# [What is expected]
Word for word, retype the lines from the one containing "- [ ] 요구 사항 4" to the one containing "production with turbopack" below, keeping both end lines and dropping the pictures.

# [Source data]
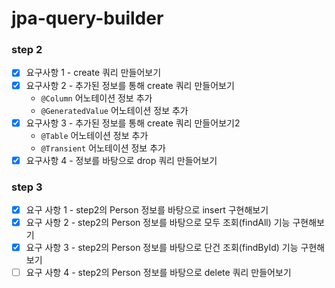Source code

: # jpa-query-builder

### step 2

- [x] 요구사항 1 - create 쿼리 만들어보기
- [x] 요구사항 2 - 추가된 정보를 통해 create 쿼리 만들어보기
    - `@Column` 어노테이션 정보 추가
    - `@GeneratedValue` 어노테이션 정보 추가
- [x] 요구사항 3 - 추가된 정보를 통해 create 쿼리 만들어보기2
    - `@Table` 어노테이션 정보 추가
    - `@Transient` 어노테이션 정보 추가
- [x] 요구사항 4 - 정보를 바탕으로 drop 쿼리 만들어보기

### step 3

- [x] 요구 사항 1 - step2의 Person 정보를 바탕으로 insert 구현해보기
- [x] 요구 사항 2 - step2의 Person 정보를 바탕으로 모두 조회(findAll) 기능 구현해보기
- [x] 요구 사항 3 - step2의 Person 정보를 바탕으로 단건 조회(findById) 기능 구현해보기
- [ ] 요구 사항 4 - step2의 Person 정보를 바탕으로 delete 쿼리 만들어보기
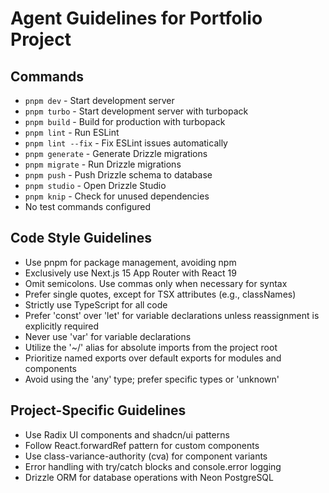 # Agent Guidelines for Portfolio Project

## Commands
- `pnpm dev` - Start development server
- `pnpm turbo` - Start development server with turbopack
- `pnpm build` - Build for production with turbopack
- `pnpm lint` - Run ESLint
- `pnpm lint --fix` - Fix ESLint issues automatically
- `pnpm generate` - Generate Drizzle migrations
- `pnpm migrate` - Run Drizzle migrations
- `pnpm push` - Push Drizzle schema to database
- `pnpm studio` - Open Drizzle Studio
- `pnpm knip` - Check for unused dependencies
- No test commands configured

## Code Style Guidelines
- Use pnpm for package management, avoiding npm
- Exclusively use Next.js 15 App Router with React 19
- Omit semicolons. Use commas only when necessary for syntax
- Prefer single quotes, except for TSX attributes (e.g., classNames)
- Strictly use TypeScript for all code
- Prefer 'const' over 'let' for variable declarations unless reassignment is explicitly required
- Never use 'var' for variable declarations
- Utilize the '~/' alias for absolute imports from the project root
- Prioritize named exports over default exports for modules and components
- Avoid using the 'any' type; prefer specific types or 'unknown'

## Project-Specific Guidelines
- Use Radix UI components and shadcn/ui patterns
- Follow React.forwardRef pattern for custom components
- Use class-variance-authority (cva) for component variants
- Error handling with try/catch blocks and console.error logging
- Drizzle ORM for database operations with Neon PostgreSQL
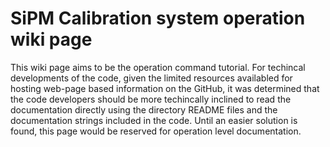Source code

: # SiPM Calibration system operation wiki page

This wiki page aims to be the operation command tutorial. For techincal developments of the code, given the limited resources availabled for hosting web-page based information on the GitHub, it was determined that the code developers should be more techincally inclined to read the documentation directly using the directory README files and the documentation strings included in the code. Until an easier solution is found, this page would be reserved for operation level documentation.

# [Response to this task]
- [ ] 요구 사항 4 - step2의 Person 정보를 바탕으로 delete 쿼리 만들어보기
 # Agent Guidelines for Portfolio Project

## Commands
- `pnpm dev` - Start development server
- `pnpm turbo` - Start development server with turbopack
- `pnpm build` - Build for production with turbopack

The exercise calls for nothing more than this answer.